A Human On Stall Rest, Vol. II: Hand-Walking

The subject of an Amateur’s Corner interview in 2021, Elena Perea is an Emergency Room physician who balances work, family life, and competing in Area II. In her latest blog, she brings some unfortunate chronicles on the trials of being a human on stall rest. To read Vol. I, click here.

Photo by Elena Perea.

I feel a little bit like a Star Trek episode. “Star Date whatever the hell day it is and I’m still in this stupid sling.” #nerdalert.

The shoulder doesn’t hurt anymore, I am sleeping more or less normally, and my resting heart rate has recovered to something less than a rodent’s. I am going to physical therapy twice a week, and my terrorist-I-mean-therapist says I’m where I’m supposed to be. When you think of PT, generally you think of throwing balls and lifting weights; I’m stuck lying on a table letting her passively move my arm while I tell dumb jokes and swear.

I own a prelim horse. Beezie went to Jumping Branch (by the way—awesome job, new Jumping Branch property owners/course designer/volunteers! Jumps were beautiful, course was great, everything went smoothly). It was supposed to be a good move-up, but ended up being fairly stout. She gained the nickname “Perfect Princess” in Durr Eventing’s world, and lived up to it. While she will always struggle to get her shoulder up (“I was bred to race, not do this fancy prancing nonsense”—you can literally see it in her eyes), she will also always try her crooked little blaze off. The stadium jumping involved some galloping, which was a good warm-up for the XC, which she looked like she has been doing for years. She beat some nice horses and finished top half of the pro division.

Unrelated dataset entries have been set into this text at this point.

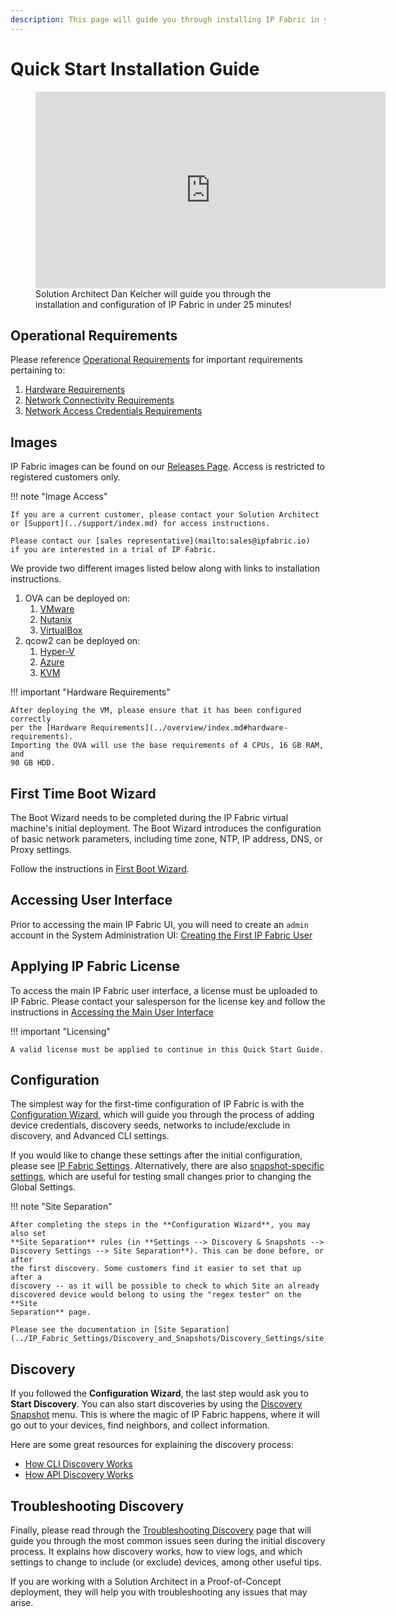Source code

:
 ```yaml
---
description: This page will guide you through installing IP Fabric in your environment.
---
```


# Quick Start Installation Guide

<figure markdown>
  <iframe width="560" height="315" src="https://www.youtube-nocookie.com/embed/x3WXQFk6paY" title="YouTube video player" frameborder="0" allow="accelerometer; autoplay; clipboard-write; encrypted-media; gyroscope; picture-in-picture; web-share" allowfullscreen></iframe>
  <figcaption>Solution Architect Dan Kelcher will guide you through the installation and configuration of IP Fabric in under 25 minutes!</figcaption>
</figure>

## Operational Requirements

Please reference [Operational Requirements](../overview/index.md#operational-requirements) for important requirements pertaining to:

1. [Hardware Requirements](../overview/index.md#hardware-requirements)
2. [Network Connectivity Requirements](../overview/index.md#network-connectivity-requirements)
3. [Network Access Credentials Requirements](../overview/index.md#network-access-credentials-requirements)

## Images

IP Fabric images can be found on our [Releases Page](https://releases.ipfabric.io/ipfabric/current/).
Access is restricted to registered customers only.

!!! note "Image Access"

    If you are a current customer, please contact your Solution Architect
    or [Support](../support/index.md) for access instructions.

    Please contact our [sales representative](mailto:sales@ipfabric.io)
    if you are interested in a trial of IP Fabric.

We provide two different images listed below along with links to installation
instructions.

1. OVA can be deployed on:
   1. [VMware](01-deployment.md#deploying-on-vmware-ova-virtual-machine)
   2. [Nutanix](01-deployment.md#deploying-a-virtual-machine-to-nutanix)
   3. [VirtualBox](01-deployment.md#deploying-a-virtual-machine-on-virtualbox)
2. qcow2 can be deployed on:
   1. [Hyper-V](01-deployment.md#deploying-on-hyper-v-virtual-machine)
   2. [Azure](01-deployment.md#deploying-a-virtual-machine-on-microsoft-azure)
   3. [KVM](01-deployment.md#deploying-a-virtual-machine-on-kvm)

!!! important "Hardware Requirements"

    After deploying the VM, please ensure that it has been configured correctly
    per the [Hardware Requirements](../overview/index.md#hardware-requirements).
    Importing the OVA will use the base requirements of 4 CPUs, 16 GB RAM, and
    90 GB HDD.

## First Time Boot Wizard

The Boot Wizard needs to be completed during the IP Fabric virtual machine's
initial deployment. The Boot Wizard introduces the configuration of basic
network parameters, including time zone, NTP, IP address, DNS, or Proxy settings.

Follow the instructions in [First Boot Wizard](02-boot_wizard.md).

## Accessing User Interface

Prior to accessing the main IP Fabric UI, you will need to create an `admin`
account in the System Administration UI:
[Creating the First IP Fabric User](03-access_ui.md#accessing-the-main-user-interface)

## Applying IP Fabric License

To access the main IP Fabric user interface, a license must be uploaded to IP
Fabric. Please contact your salesperson for the license key and follow the
instructions in
[Accessing the Main User Interface](03-access_ui.md#accessing-the-main-user-interface)

!!! important "Licensing"

    A valid license must be applied to continue in this Quick Start Guide.

## Configuration

The simplest way for the first-time configuration of IP Fabric is with the
[Configuration Wizard](04-configuration_wizard.md), which will guide you through
the process of adding device credentials, discovery seeds, networks to
include/exclude in discovery, and Advanced CLI settings.

If you would like to change these settings after the initial configuration,
please see [IP Fabric Settings](../IP_Fabric_Settings/configuration_management.md). Alternatively, there
are also
[snapshot-specific settings](../IP_Fabric_GUI/discovery_snapshot.md#snapshot-specific-settings),
which are useful for testing small changes prior to changing the Global Settings.

!!! note "Site Separation"

    After completing the steps in the **Configuration Wizard**, you may also set
    **Site Separation** rules (in **Settings --> Discovery & Snapshots -->
    Discovery Settings --> Site Separation**). This can be done before, or after
    the first discovery. Some customers find it easier to set that up after a
    discovery -- as it will be possible to check to which Site an already
    discovered device would belong to using the "regex tester" on the **Site
    Separation** page.

    Please see the documentation in [Site Separation](../IP_Fabric_Settings/Discovery_and_Snapshots/Discovery_Settings/site_separation.md).

## Discovery

If you followed the **Configuration Wizard**, the last step would ask you to
**Start Discovery**. You can also start discoveries by using the
[Discovery Snapshot](../IP_Fabric_GUI/discovery_snapshot.md) menu. This is
where the magic of IP Fabric happens, where it will go out to your devices, find
neighbors, and collect information.

Here are some great resources for explaining the discovery process:

- [How CLI Discovery Works](../overview/How_Discovery_Works/CLI_discovery.md)
- [How API Discovery Works](../overview/How_Discovery_Works/API_discovery.md)

## Troubleshooting Discovery

Finally, please read through the
[Troubleshooting Discovery](../overview/How_Discovery_Works/troubleshooting_discovery.md)
page that will guide you through the most common issues seen during the initial
discovery process. It explains how discovery works, how to view logs, and which
settings to change to include (or exclude) devices, among other useful tips.

If you are working with a Solution Architect in a Proof-of-Concept deployment,
they will help you with troubleshooting any issues that may arise.
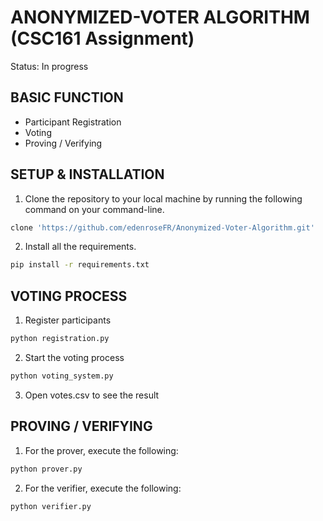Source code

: # ANONYMIZED-VOTER ALGORITHM (CSC161 Assignment)

Status: In progress

## BASIC FUNCTION
- Participant Registration
- Voting
- Proving / Verifying

## SETUP & INSTALLATION
1. Clone the repository to your local machine by running the following command on your command-line.
```bash
clone 'https://github.com/edenroseFR/Anonymized-Voter-Algorithm.git'
```
2. Install all the requirements.
```bash
pip install -r requirements.txt
```


## VOTING PROCESS
1. Register participants
```bash
python registration.py
```
2. Start the voting process
```bash
python voting_system.py
```
3. Open votes.csv to see the result

## PROVING / VERIFYING
1. For the prover, execute the following:
```bash
python prover.py
```
2. For the verifier, execute the following:
```bash
python verifier.py
```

It was sort of fun because I got videos and texts from friends.“She looks amazing!” “She’s so confident!” “You are going to have such a great time with her when you get back in the irons!” JM’s parent-teacher conference (his term, made me laugh out loud) was similarly reassuring, full of ideas for how to make the come-back easier on my bum wing, etc. And we entered her in two more Prelims.

JM Durr competing Beezie. Photo by Christine Quinn Photography.

There is no doubt she will be experienced and confident when I’m able to ride again… but what if I can’t ride her? Not because she’s too hot, but simply because I lost a step? The anxiety surrounding my slow progress is pretty overwhelming sometimes, perhaps slightly compounded by the fact that my horse is 1) perfect and 2) talented. I once took 3 years away from riding when I was raising tiny humans, but that was different, and I was 10 years younger. Then, I didn’t have an agenda or a horse, while now I have both. I have no doubt Beez will be patient with me, but will I be patient with myself?

Staying in the moment, practicing mindfulness, has been key to not going down that dark hole of “what ifs.” For right now, she’s home, friends are helping me keep her ridden, and I get to kiss her as often as she will tolerate. Winston Churchill was good for a quote, and I think my favorite one right now is “If you’re going through Hell, keep going.” I get to start hand walking soon–next week, I get out of the sling and can officially drive. I’ll need some help to hook up and unhook the trailer, but I’m taking Beez to Sporting Days (for JM to ride), and get to see her do her thing in real time. I’ll get to watch the William Fox Pitt clinic, see the Eventing Showcase, catch up with friends, all on a longer leash, but still tethered.

Hopefully the next update will include tack walking.